On December 1, 2020, the board approved an amendment to the 2013 Plan to reserve an additional 750,000 shares of our common stock to be used exclusively for the grant of inducement awards in compliance with Nasdaq Listing Rule 5635 (c)(4).
Repricing; Cancellation and Re-Grant of Stock Awards
Under the Amended 2013 Plan, the Plan Administrator does not have the authority to reprice any outstanding stock option or SAR by reducing the exercise or strike price of the stock option or SAR or to cancel any outstanding stock option or SAR that has an exercise or strike price greater than the then-current fair market value of our common stock in exchange for cash or other stock awards without obtaining the approval of the stockholders. Such approval must be obtained within 12 months prior to such repricing or cancellation and re-grant event.

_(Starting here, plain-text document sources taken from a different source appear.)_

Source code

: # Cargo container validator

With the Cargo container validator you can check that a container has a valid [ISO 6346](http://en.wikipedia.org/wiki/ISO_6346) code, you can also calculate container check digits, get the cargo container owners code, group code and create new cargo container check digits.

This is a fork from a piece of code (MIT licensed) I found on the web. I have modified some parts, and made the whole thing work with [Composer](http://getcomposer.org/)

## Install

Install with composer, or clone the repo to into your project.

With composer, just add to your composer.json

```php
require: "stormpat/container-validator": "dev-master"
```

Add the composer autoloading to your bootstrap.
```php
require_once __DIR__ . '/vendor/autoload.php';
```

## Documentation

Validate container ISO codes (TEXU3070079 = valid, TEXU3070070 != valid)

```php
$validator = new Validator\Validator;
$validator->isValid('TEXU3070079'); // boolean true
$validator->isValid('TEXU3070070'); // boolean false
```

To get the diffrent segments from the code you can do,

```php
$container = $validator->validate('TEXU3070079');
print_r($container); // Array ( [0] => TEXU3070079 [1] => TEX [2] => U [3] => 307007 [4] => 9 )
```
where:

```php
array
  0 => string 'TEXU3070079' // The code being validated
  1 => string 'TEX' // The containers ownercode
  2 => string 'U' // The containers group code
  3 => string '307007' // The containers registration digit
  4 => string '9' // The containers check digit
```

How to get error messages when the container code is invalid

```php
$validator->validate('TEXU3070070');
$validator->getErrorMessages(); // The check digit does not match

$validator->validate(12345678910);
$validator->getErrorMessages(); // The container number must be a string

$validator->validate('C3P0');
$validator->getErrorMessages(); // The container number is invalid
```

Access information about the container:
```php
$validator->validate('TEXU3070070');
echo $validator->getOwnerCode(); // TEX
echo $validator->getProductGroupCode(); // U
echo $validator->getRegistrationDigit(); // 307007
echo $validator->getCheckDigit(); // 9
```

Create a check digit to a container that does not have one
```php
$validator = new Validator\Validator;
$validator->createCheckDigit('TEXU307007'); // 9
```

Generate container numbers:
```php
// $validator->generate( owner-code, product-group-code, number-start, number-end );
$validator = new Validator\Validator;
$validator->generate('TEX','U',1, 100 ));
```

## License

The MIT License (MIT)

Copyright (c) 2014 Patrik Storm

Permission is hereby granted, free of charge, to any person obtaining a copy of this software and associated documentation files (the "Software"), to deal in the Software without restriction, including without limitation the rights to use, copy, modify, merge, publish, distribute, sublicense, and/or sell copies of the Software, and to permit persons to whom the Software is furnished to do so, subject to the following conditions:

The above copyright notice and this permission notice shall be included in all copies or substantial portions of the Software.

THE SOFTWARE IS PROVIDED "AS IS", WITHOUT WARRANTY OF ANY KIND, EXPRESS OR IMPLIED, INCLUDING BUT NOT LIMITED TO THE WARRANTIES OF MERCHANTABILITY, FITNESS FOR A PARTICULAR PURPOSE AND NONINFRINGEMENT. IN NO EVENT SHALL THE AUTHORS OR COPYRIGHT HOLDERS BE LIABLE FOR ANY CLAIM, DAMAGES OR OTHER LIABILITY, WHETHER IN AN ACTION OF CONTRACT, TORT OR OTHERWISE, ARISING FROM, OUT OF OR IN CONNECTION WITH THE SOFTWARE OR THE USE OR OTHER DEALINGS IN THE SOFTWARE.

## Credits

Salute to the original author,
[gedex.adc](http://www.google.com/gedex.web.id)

Minimum Vesting Requirements
Under the Amended 2013 Plan, except with respect to inducement awards and subject to the provisions of the Amended 2013 Plan relating to treatment of stock awards in connection with a change in control, no stock option or SAR and effective for grants on or after June 11, 2021, no other Award (including an Award that that is a performance compensation award or otherwise vests based on performance goals) will vest (or, if applicable, be exercisable) until at least 12 months following the date of grant of the award; provided, however, that up to 5% of the Share Reserve (excluding inducement shares) may be subject to stock options or SARs which do not meet such vesting (and, if applicable, exercisability) requirements. The foregoing restriction does not apply to the Board’s discretion to provide for accelerated exercisability or vesting of any Award, including in cases of retirement, death, disability or a change in control, in the terms of the Award or otherwise.
Stock Options
Stock options may be granted under the Amended 2013 Plan pursuant to stock option award agreements. The Amended 2013 Plan permits the grant of stock options that are intended to qualify as ISOs and NSOs.
The exercise price of a stock option granted under the Amended 2013 Plan may generally not be less than 100% of the fair market value of our common stock subject to the stock option on the date of grant and, in some cases (see “Limitations on Incentive Stock Options” below), may not be less than 110% of such fair market value.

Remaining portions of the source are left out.